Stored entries

-*-

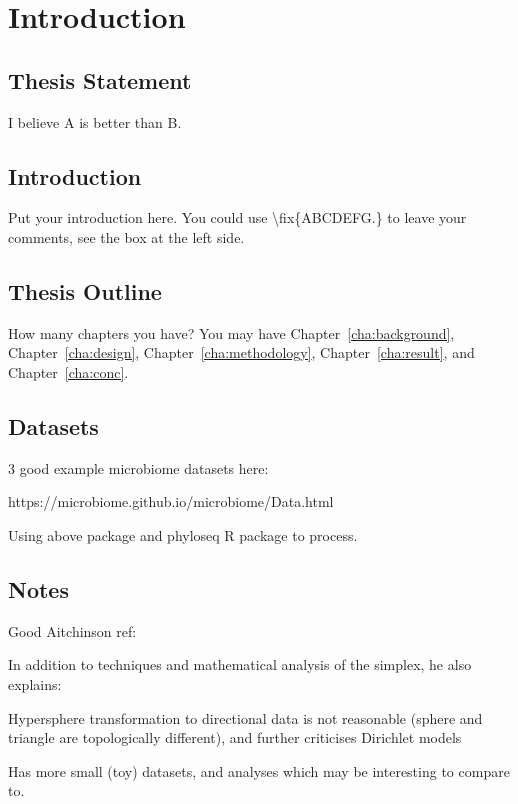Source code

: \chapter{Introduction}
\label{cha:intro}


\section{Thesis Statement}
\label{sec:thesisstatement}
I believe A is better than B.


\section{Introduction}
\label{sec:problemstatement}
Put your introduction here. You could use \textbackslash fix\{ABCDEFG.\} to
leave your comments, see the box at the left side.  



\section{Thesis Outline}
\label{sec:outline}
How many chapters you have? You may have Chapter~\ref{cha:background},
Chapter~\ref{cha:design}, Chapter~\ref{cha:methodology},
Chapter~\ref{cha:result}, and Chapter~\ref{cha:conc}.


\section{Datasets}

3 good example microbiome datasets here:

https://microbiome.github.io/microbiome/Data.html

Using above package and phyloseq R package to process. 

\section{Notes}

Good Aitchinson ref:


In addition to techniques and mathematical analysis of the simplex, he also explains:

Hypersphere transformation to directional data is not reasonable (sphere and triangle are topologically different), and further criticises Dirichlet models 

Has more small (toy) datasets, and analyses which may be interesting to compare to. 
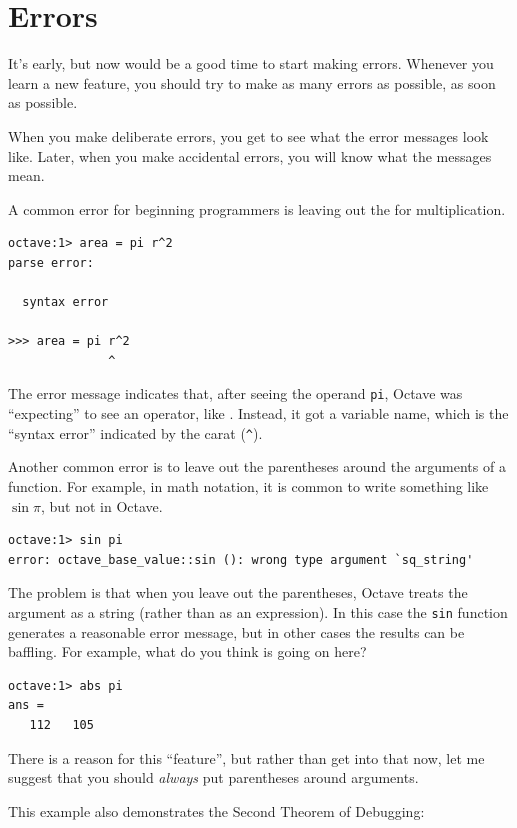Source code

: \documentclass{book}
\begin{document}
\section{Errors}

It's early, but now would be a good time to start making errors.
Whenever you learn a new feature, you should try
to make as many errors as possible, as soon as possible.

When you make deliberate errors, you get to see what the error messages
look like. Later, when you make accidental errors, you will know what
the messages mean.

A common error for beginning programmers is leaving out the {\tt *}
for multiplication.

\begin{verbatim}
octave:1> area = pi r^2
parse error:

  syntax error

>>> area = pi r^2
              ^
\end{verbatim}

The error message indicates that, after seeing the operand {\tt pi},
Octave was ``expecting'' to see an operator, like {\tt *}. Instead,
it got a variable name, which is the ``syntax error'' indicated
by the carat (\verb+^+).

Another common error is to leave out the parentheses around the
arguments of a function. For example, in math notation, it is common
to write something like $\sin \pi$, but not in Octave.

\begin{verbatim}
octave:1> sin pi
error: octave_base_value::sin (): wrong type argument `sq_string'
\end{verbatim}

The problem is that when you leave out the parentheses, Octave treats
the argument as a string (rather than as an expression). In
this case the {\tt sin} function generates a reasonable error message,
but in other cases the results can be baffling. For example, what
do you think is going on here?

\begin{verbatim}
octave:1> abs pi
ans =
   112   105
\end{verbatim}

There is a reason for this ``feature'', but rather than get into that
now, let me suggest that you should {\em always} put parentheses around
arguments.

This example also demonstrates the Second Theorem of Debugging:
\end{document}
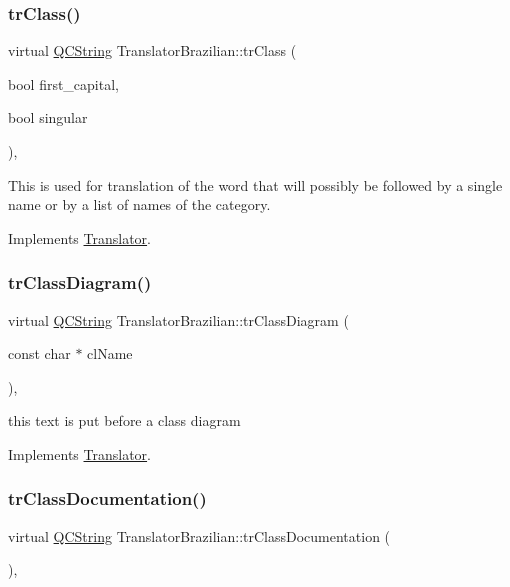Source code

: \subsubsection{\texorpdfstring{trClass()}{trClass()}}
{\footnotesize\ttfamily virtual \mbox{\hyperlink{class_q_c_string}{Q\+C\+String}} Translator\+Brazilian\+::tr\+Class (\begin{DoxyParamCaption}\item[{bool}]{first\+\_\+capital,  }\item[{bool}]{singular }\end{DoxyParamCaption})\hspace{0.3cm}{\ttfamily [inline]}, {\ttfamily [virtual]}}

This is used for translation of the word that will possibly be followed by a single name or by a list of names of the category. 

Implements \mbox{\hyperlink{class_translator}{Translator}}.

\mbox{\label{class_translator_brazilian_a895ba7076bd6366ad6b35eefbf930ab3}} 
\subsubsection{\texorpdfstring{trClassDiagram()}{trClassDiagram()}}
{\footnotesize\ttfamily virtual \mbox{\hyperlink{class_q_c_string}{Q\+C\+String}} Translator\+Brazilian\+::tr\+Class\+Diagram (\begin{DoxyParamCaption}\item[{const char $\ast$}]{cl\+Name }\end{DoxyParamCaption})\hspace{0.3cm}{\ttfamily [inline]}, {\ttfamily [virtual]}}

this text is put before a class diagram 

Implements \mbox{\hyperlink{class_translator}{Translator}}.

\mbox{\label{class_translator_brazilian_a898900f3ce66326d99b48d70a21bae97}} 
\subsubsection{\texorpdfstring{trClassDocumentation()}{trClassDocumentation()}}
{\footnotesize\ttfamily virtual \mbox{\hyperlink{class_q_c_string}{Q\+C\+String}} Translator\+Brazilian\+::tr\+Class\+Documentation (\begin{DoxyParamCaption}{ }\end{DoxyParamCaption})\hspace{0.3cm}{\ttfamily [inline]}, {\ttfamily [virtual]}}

-*-

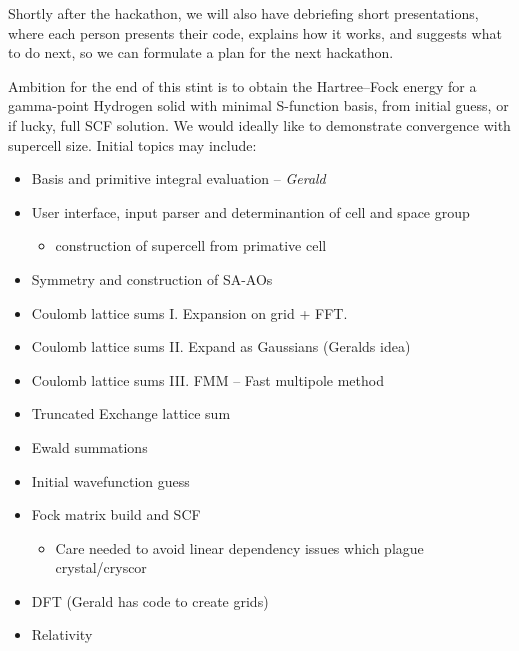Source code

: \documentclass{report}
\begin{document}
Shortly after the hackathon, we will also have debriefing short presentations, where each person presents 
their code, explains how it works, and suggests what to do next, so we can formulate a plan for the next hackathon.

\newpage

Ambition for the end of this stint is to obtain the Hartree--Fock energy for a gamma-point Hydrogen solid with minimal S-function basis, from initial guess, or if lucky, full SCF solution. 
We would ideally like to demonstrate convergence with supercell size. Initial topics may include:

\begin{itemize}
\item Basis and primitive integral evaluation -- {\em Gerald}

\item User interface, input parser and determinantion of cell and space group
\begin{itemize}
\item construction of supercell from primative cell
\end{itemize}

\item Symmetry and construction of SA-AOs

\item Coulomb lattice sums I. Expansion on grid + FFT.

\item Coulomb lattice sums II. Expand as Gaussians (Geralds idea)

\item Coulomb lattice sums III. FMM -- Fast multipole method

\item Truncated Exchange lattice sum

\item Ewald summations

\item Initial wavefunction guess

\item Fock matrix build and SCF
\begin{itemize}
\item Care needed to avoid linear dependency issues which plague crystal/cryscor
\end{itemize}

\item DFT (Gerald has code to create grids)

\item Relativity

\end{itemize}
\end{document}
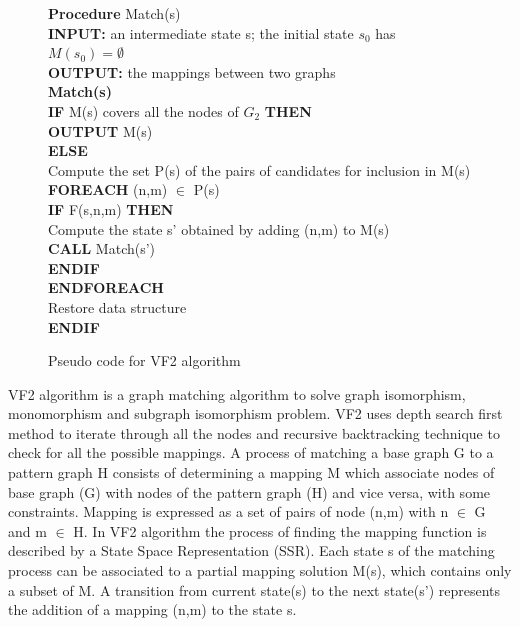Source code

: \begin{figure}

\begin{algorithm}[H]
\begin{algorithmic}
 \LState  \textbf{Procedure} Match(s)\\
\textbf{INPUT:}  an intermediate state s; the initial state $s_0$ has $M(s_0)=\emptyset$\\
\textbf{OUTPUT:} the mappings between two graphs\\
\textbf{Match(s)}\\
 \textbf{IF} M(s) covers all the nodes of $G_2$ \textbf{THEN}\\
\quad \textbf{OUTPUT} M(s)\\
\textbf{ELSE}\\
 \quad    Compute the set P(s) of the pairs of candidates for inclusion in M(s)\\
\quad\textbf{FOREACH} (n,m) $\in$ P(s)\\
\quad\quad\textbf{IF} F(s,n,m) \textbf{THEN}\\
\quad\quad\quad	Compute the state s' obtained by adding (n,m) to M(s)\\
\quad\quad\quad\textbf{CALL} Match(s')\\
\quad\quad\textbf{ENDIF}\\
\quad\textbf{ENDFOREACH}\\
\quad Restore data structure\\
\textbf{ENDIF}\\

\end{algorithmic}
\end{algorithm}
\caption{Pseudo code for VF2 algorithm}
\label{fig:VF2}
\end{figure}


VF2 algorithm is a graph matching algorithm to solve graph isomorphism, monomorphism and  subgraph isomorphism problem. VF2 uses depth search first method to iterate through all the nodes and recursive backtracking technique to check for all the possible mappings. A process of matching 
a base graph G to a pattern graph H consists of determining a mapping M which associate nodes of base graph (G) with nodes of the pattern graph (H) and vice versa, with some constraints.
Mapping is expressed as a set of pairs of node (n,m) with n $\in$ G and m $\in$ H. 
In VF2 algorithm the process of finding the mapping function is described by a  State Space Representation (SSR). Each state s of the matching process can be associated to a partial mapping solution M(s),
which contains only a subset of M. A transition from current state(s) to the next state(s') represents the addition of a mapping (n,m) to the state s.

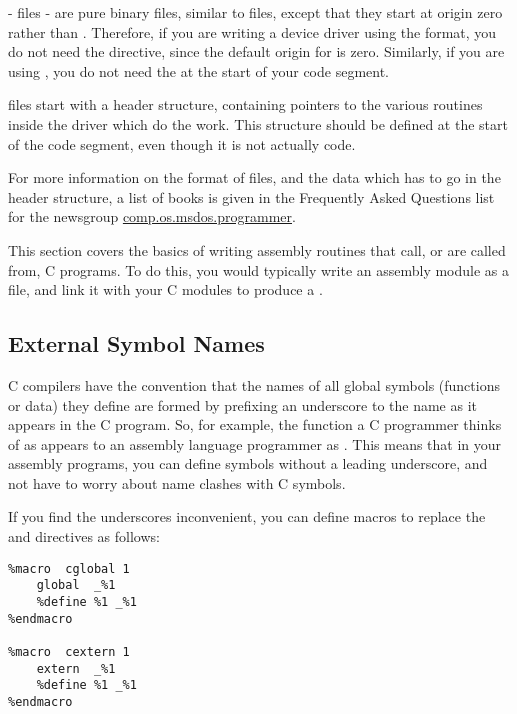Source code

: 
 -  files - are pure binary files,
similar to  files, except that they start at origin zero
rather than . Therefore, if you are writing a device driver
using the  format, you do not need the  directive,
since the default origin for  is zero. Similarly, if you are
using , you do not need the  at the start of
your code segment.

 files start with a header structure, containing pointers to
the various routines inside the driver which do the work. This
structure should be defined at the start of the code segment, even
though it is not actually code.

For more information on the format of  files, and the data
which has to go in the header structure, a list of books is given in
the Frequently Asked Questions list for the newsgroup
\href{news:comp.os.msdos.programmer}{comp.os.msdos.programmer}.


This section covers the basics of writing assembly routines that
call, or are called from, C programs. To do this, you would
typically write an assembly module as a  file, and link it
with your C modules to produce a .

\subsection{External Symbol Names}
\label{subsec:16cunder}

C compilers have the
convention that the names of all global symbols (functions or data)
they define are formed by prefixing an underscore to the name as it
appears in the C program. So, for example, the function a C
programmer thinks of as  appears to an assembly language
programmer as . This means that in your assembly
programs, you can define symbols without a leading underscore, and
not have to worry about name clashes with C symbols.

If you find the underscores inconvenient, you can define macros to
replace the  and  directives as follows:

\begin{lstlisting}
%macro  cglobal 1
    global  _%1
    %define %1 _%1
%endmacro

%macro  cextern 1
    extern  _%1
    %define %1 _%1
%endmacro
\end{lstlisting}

-*-

#### EXERCISE BRIEF:
Your answer should consist of the lines above that hold the word "THEN".

#### RESPONSE BOX:
 \textbf{IF} M(s) covers all the nodes of $G_2$ \textbf{THEN}\\
\quad\quad\textbf{IF} F(s,n,m) \textbf{THEN}\\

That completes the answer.